• What needs to be done:
Your task is to output, without alteration, each line from the one containing "Nackt Vid𝚎o Ph𝚘t𝚘s</a></h2>" through the final line of the records below.

Source data:

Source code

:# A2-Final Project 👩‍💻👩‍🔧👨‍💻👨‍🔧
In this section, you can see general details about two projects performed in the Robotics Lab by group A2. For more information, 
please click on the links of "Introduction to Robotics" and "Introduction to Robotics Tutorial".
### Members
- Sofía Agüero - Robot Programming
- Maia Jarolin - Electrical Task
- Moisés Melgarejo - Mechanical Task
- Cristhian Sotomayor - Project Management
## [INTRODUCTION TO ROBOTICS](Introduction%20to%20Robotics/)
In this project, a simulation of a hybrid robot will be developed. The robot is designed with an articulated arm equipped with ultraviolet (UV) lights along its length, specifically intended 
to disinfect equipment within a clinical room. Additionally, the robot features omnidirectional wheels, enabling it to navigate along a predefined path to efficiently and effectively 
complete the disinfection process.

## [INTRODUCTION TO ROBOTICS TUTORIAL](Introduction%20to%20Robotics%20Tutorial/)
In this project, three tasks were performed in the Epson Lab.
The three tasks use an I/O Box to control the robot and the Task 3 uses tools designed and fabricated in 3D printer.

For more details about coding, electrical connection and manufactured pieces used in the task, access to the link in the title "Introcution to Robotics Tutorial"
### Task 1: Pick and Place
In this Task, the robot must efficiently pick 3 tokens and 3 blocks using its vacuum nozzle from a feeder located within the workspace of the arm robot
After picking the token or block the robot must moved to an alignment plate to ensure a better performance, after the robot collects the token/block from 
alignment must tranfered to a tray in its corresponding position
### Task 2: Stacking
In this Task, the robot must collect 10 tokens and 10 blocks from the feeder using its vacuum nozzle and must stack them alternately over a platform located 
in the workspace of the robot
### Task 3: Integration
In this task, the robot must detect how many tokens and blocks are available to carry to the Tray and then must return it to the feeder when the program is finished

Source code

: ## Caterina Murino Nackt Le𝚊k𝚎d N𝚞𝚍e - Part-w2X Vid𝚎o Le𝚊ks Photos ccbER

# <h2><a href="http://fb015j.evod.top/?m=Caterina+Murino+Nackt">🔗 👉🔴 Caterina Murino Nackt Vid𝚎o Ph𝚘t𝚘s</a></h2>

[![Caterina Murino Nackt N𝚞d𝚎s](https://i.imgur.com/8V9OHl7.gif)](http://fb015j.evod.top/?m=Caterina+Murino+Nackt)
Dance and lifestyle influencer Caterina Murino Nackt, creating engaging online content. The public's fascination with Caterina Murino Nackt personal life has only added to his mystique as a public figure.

• Answer:
# <h2><a href="http://fb015j.evod.top/?m=Caterina+Murino+Nackt">🔗 👉🔴 Caterina Murino Nackt Vid𝚎o Ph𝚘t𝚘s</a></h2>

[![Caterina Murino Nackt N𝚞d𝚎s](https://i.imgur.com/8V9OHl7.gif)](http://fb015j.evod.top/?m=Caterina+Murino+Nackt)
Dance and lifestyle influencer Caterina Murino Nackt, creating engaging online content. The public's fascination with Caterina Murino Nackt personal life has only added to his mystique as a public figure.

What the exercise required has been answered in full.